# swollen knee joint



## SusanP

Hi all, I'm new here, also fairly new to raising chickens, and have come across my first challenge.

One of our hens started limping badly about a week ago, and appeared to have a swollen knee joint (if that's what you call the middle leg joint on a chicken?). We did some research, and as a result examined her foot and leg. No sign of bumblefoot, and no sign of a cut or infection on the leg. 

However, her knee does appear quite swollen, and seems somewhat tender to the touch. We put her in a cat travel cage with a comfy bed, food, water and other goodies, in an attempt to keep her quiet and able to rest the leg. We also started giving her a small amount of aspirin on some fruit daily.

Well on the 3rd day she busted out! I must have not secured the door properly when I was checking her food and water. We're going to catch her again tonight and put her back in isolation, despite her protests.

My question though, is given that she's not showing any evidence of an external injury, could she simply have sprained her knee or injured the tendon? If so, how long is it recommended to keep her on "bed rest?" 

She's a young one, in fact she hasn't yet started laying, which is another part of my question actually. All the others that we got at the same time have been laying now for about 2 months, but this one still doesn't have much of a comb to speak of. We wonder if it's possible she has some kind of a condition that's affecting her growth, and perhaps this has something to do with her swollen knee joint?

Might be a bit of a stretch, but you know how you start to imaging all kinds of things when something doesn't seem right. 

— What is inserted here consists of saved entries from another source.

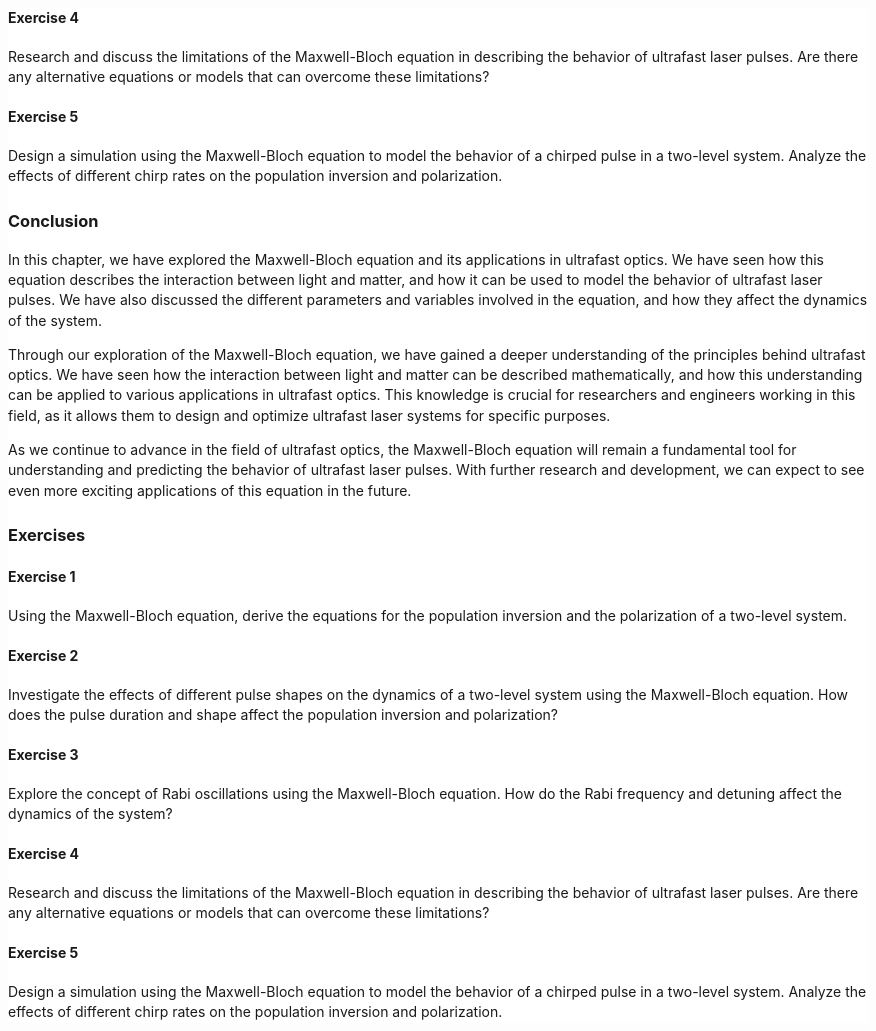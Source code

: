#### Exercise 4
Research and discuss the limitations of the Maxwell-Bloch equation in describing the behavior of ultrafast laser pulses. Are there any alternative equations or models that can overcome these limitations?

#### Exercise 5
Design a simulation using the Maxwell-Bloch equation to model the behavior of a chirped pulse in a two-level system. Analyze the effects of different chirp rates on the population inversion and polarization.


### Conclusion
In this chapter, we have explored the Maxwell-Bloch equation and its applications in ultrafast optics. We have seen how this equation describes the interaction between light and matter, and how it can be used to model the behavior of ultrafast laser pulses. We have also discussed the different parameters and variables involved in the equation, and how they affect the dynamics of the system.

Through our exploration of the Maxwell-Bloch equation, we have gained a deeper understanding of the principles behind ultrafast optics. We have seen how the interaction between light and matter can be described mathematically, and how this understanding can be applied to various applications in ultrafast optics. This knowledge is crucial for researchers and engineers working in this field, as it allows them to design and optimize ultrafast laser systems for specific purposes.

As we continue to advance in the field of ultrafast optics, the Maxwell-Bloch equation will remain a fundamental tool for understanding and predicting the behavior of ultrafast laser pulses. With further research and development, we can expect to see even more exciting applications of this equation in the future.

### Exercises
#### Exercise 1
Using the Maxwell-Bloch equation, derive the equations for the population inversion and the polarization of a two-level system.

#### Exercise 2
Investigate the effects of different pulse shapes on the dynamics of a two-level system using the Maxwell-Bloch equation. How does the pulse duration and shape affect the population inversion and polarization?

#### Exercise 3
Explore the concept of Rabi oscillations using the Maxwell-Bloch equation. How do the Rabi frequency and detuning affect the dynamics of the system?

#### Exercise 4
Research and discuss the limitations of the Maxwell-Bloch equation in describing the behavior of ultrafast laser pulses. Are there any alternative equations or models that can overcome these limitations?

#### Exercise 5
Design a simulation using the Maxwell-Bloch equation to model the behavior of a chirped pulse in a two-level system. Analyze the effects of different chirp rates on the population inversion and polarization.
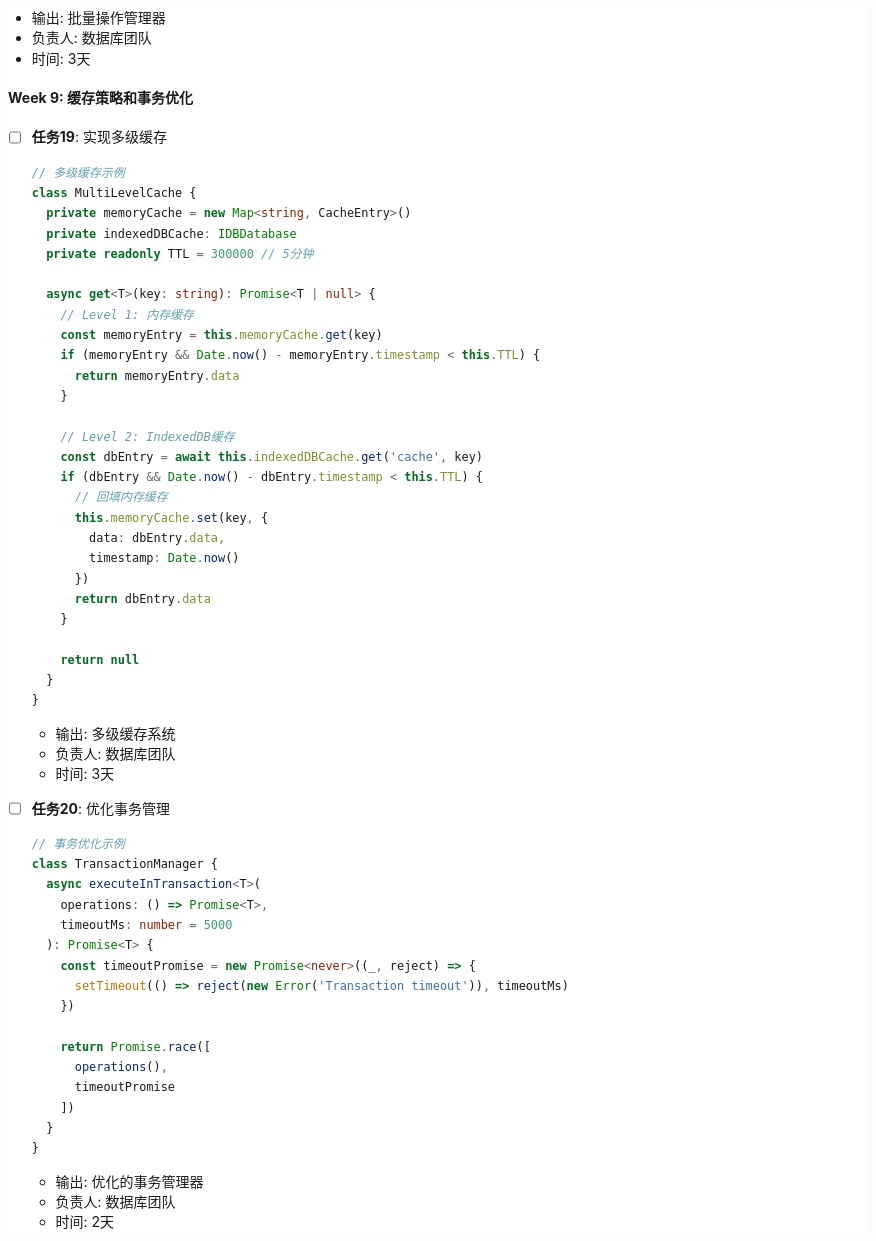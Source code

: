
   ```typescript
  ```
  - 输出: 批量操作管理器
  - 负责人: 数据库团队
  - 时间: 3天

#### Week 9: 缓存策略和事务优化
- [ ] **任务19**: 实现多级缓存
  ```typescript
  // 多级缓存示例
  class MultiLevelCache {
    private memoryCache = new Map<string, CacheEntry>()
    private indexedDBCache: IDBDatabase
    private readonly TTL = 300000 // 5分钟

    async get<T>(key: string): Promise<T | null> {
      // Level 1: 内存缓存
      const memoryEntry = this.memoryCache.get(key)
      if (memoryEntry && Date.now() - memoryEntry.timestamp < this.TTL) {
        return memoryEntry.data
      }

      // Level 2: IndexedDB缓存
      const dbEntry = await this.indexedDBCache.get('cache', key)
      if (dbEntry && Date.now() - dbEntry.timestamp < this.TTL) {
        // 回填内存缓存
        this.memoryCache.set(key, {
          data: dbEntry.data,
          timestamp: Date.now()
        })
        return dbEntry.data
      }

      return null
    }
  }
  ```
  - 输出: 多级缓存系统
  - 负责人: 数据库团队
  - 时间: 3天

- [ ] **任务20**: 优化事务管理
  ```typescript
  // 事务优化示例
  class TransactionManager {
    async executeInTransaction<T>(
      operations: () => Promise<T>,
      timeoutMs: number = 5000
    ): Promise<T> {
      const timeoutPromise = new Promise<never>((_, reject) => {
        setTimeout(() => reject(new Error('Transaction timeout')), timeoutMs)
      })

      return Promise.race([
        operations(),
        timeoutPromise
      ])
    }
  }
  ```
  - 输出: 优化的事务管理器
  - 负责人: 数据库团队
  - 时间: 2天
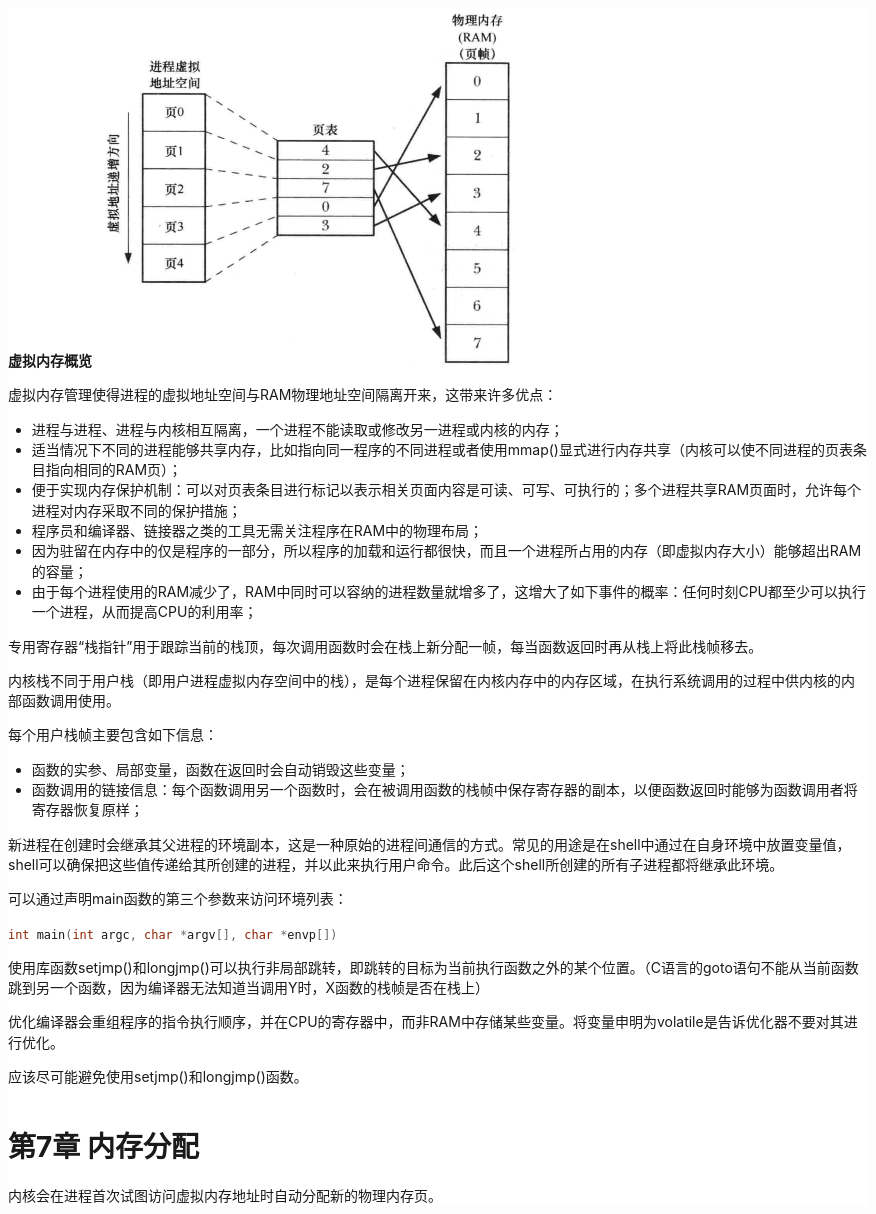 **虚拟内存概览**
![image](/images/tech/tlpi_5.png)

虚拟内存管理使得进程的虚拟地址空间与RAM物理地址空间隔离开来，这带来许多优点：
* 进程与进程、进程与内核相互隔离，一个进程不能读取或修改另一进程或内核的内存；
* 适当情况下不同的进程能够共享内存，比如指向同一程序的不同进程或者使用mmap()显式进行内存共享（内核可以使不同进程的页表条目指向相同的RAM页）；
* 便于实现内存保护机制：可以对页表条目进行标记以表示相关页面内容是可读、可写、可执行的；多个进程共享RAM页面时，允许每个进程对内存采取不同的保护措施；
* 程序员和编译器、链接器之类的工具无需关注程序在RAM中的物理布局；
* 因为驻留在内存中的仅是程序的一部分，所以程序的加载和运行都很快，而且一个进程所占用的内存（即虚拟内存大小）能够超出RAM的容量；
* 由于每个进程使用的RAM减少了，RAM中同时可以容纳的进程数量就增多了，这增大了如下事件的概率：任何时刻CPU都至少可以执行一个进程，从而提高CPU的利用率；

专用寄存器“栈指针”用于跟踪当前的栈顶，每次调用函数时会在栈上新分配一帧，每当函数返回时再从栈上将此栈帧移去。

内核栈不同于用户栈（即用户进程虚拟内存空间中的栈），是每个进程保留在内核内存中的内存区域，在执行系统调用的过程中供内核的内部函数调用使用。

每个用户栈帧主要包含如下信息：
* 函数的实参、局部变量，函数在返回时会自动销毁这些变量；
* 函数调用的链接信息：每个函数调用另一个函数时，会在被调用函数的栈帧中保存寄存器的副本，以便函数返回时能够为函数调用者将寄存器恢复原样；

新进程在创建时会继承其父进程的环境副本，这是一种原始的进程间通信的方式。常见的用途是在shell中通过在自身环境中放置变量值，shell可以确保把这些值传递给其所创建的进程，并以此来执行用户命令。此后这个shell所创建的所有子进程都将继承此环境。

可以通过声明main函数的第三个参数来访问环境列表：
```c
int main(int argc, char *argv[], char *envp[])
```

使用库函数setjmp()和longjmp()可以执行非局部跳转，即跳转的目标为当前执行函数之外的某个位置。（C语言的goto语句不能从当前函数跳到另一个函数，因为编译器无法知道当调用Y时，X函数的栈帧是否在栈上）

优化编译器会重组程序的指令执行顺序，并在CPU的寄存器中，而非RAM中存储某些变量。将变量申明为volatile是告诉优化器不要对其进行优化。

应该尽可能避免使用setjmp()和longjmp()函数。


# 第7章 内存分配
内核会在进程首次试图访问虚拟内存地址时自动分配新的物理内存页。
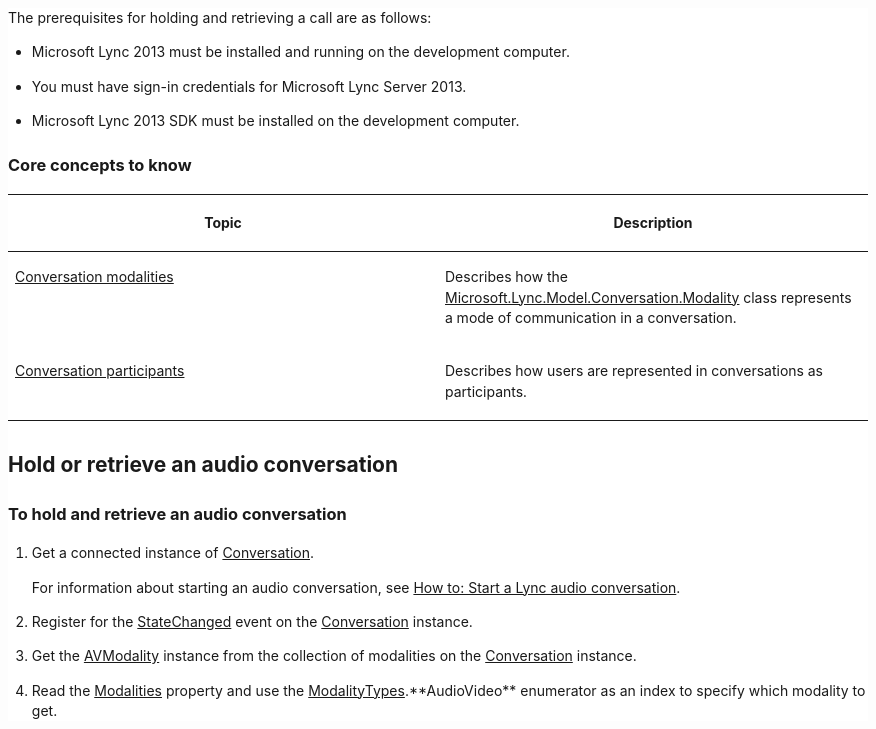 The prerequisites for holding and retrieving a call are as follows:

  - Microsoft Lync 2013 must be installed and running on the development computer.

  - You must have sign-in credentials for Microsoft Lync Server 2013.

  - Microsoft Lync 2013 SDK must be installed on the development computer.

### Core concepts to know

<table>
<colgroup>
<col style="width: 50%" />
<col style="width: 50%" />
</colgroup>
<thead>
<tr class="header">
<th><p>Topic</p></th>
<th><p>Description</p></th>
</tr>
</thead>
<tbody>
<tr class="odd">
<td><p><a href="conversation-modalities.md">Conversation modalities</a></p></td>
<td><p>Describes how the <a href="https://msdn.microsoft.com/library/jj274796(v=office.15)">Microsoft.Lync.Model.Conversation.Modality</a> class represents a mode of communication in a conversation.</p></td>
</tr>
<tr class="even">
<td><p><a href="conversation-participants.md">Conversation participants</a></p></td>
<td><p>Describes how users are represented in conversations as participants.</p></td>
</tr>
</tbody>
</table>

## Hold or retrieve an audio conversation

### To hold and retrieve an audio conversation

1.  Get a connected instance of [Conversation](https://msdn.microsoft.com/library/jj276988\(v=office.15\)).
    
    For information about starting an audio conversation, see [How to: Start a Lync audio conversation](how-to-start-a-lync-audio-conversation.md).

2.  Register for the [StateChanged](https://msdn.microsoft.com/library/jj278070\(v=office.15\)) event on the [Conversation](https://msdn.microsoft.com/library/jj276988\(v=office.15\)) instance.

3.  Get the [AVModality](https://msdn.microsoft.com/library/jj274580\(v=office.15\)) instance from the collection of modalities on the [Conversation](https://msdn.microsoft.com/library/jj276988\(v=office.15\)) instance.

4.  Read the [Modalities](https://msdn.microsoft.com/library/jj275560\(v=office.15\)) property and use the [ModalityTypes](https://msdn.microsoft.com/library/jj274831\(v=office.15\)).**AudioVideo** enumerator as an index to specify which modality to get.
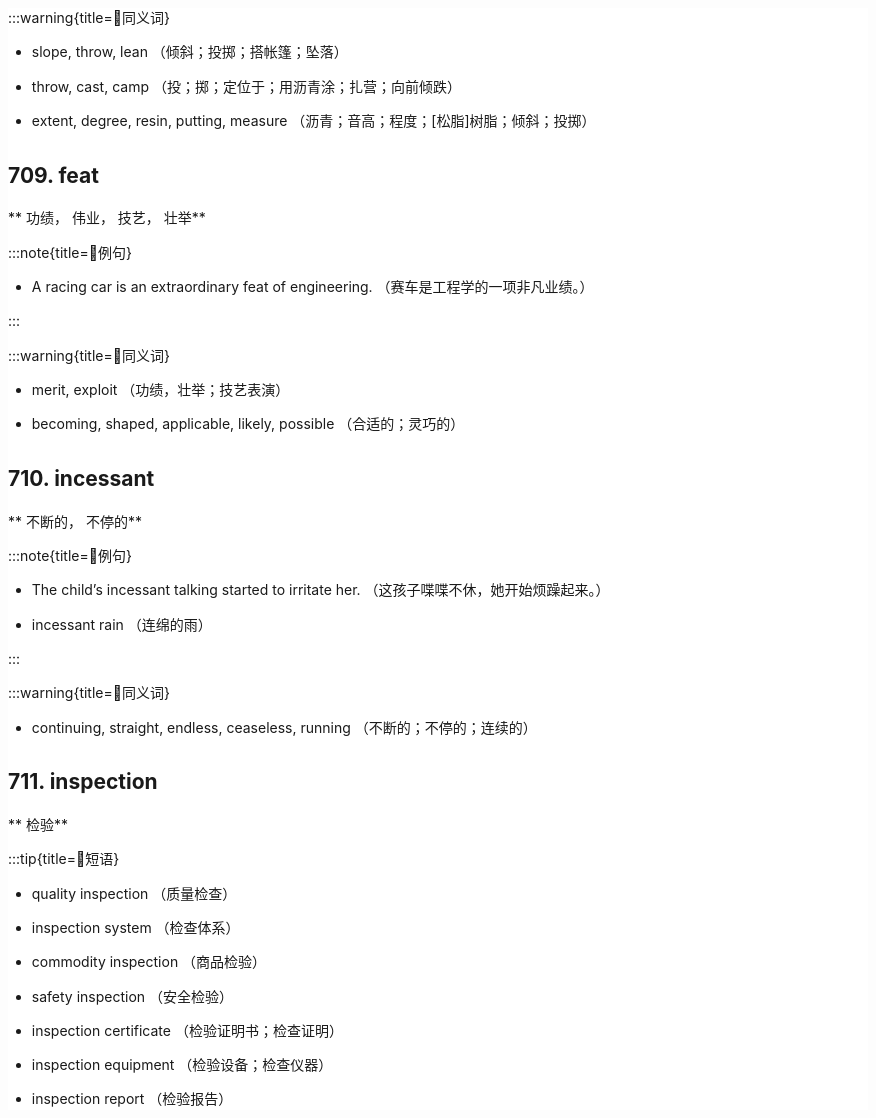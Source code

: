 :::warning{title=🤔同义词}

- slope, throw, lean （倾斜；投掷；搭帐篷；坠落）

- throw, cast, camp （投；掷；定位于；用沥青涂；扎营；向前倾跌）

- extent, degree, resin, putting, measure （沥青；音高；程度；[松脂]树脂；倾斜；投掷）


## 709. feat

** 功绩， 伟业， 技艺， 壮举**

:::note{title=🎤例句}

- A racing car is an extraordinary feat of engineering. （赛车是工程学的一项非凡业绩。）

:::

:::warning{title=🤔同义词}

- merit, exploit （功绩，壮举；技艺表演）

- becoming, shaped, applicable, likely, possible （合适的；灵巧的）


## 710. incessant

** 不断的， 不停的**

:::note{title=🎤例句}

- The child’s incessant talking started to irritate her. （这孩子喋喋不休，她开始烦躁起来。）

- incessant rain （连绵的雨）

:::

:::warning{title=🤔同义词}

- continuing, straight, endless, ceaseless, running （不断的；不停的；连续的）


## 711. inspection

** 检验**

:::tip{title=🤩短语}

- quality inspection （质量检查）

- inspection system （检查体系）

- commodity inspection （商品检验）

- safety inspection （安全检验）

- inspection certificate （检验证明书；检查证明）

- inspection equipment （检验设备；检查仪器）

- inspection report （检验报告）
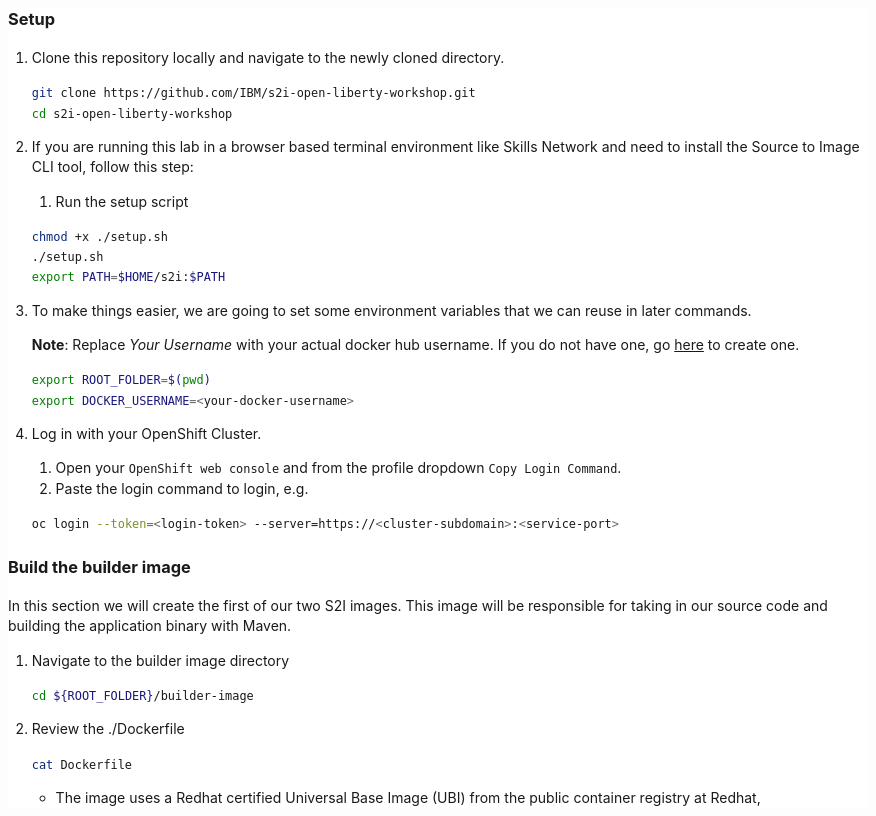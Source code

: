 ### Setup

1. Clone this repository locally and navigate to the newly cloned directory.

    ```bash
    git clone https://github.com/IBM/s2i-open-liberty-workshop.git
    cd s2i-open-liberty-workshop
    ```

1. If you are running this lab in a browser based terminal environment like Skills Network and need to install the Source to Image CLI tool, follow this step:

    1. Run the setup script

    ```bash
    chmod +x ./setup.sh
    ./setup.sh
    export PATH=$HOME/s2i:$PATH
    ```

1. To make things easier, we are going to set some environment variables that we can reuse in later commands.

    **Note**: Replace *Your Username* with your actual docker hub username. If you do not have one, go [here](https://hub.docker.com) to create one.

    ```bash
    export ROOT_FOLDER=$(pwd)
    export DOCKER_USERNAME=<your-docker-username>
    ```

1. Log in with your OpenShift Cluster.

   1. Open your `OpenShift web console` and from the profile dropdown `Copy Login Command`.
   1. Paste the login command to login, e.g.

    ```bash
    oc login --token=<login-token> --server=https://<cluster-subdomain>:<service-port>
    ```

### Build the builder image

In this section we will create the first of our two S2I images. This image will be responsible for taking in our source code and building the application binary with Maven.

1. Navigate to the builder image directory

    ```bash
    cd ${ROOT_FOLDER}/builder-image
    ```

1. Review the ./Dockerfile

    ```bash
    cat Dockerfile
    ```

    * The image uses a Redhat certified Universal Base Image (UBI) from the public container registry at Redhat,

Any suggestions for this new chicken mama would be most appreciated!


----------



## Bee

Good thinking on the condition she may have that the others do not. Some vitamin deficiencies can cause joint swelling and if she is a late bloomer it could be why.

Swollen joints can be from a Vit B or niacin deficiency but if the rest of the birds do not have this on the feed you are feeding, it's a bird problem instead of a flock problem.

I wouldn't isolate her from the flock as it only distresses the bird and will cause trouble with reintegration later. In my flock this bird would be a cull bird, but I understand that not many people manage their flocks so much as they just keep chickens. You might dose her with some Vit. B and see what transpires. You might also support the hock with some bandaging to help it get along.


----------



## SusanP

Thanks for the suggestions. She seems to be improving a little, but we will wrap the joint for extra support to see if that helps things along. 

Although we are enjoying raising chickens, we are also running a working farm and are not opposed to culling the occasional bird when warranted, ie if she has a developmental problem and is not going to produce eggs. 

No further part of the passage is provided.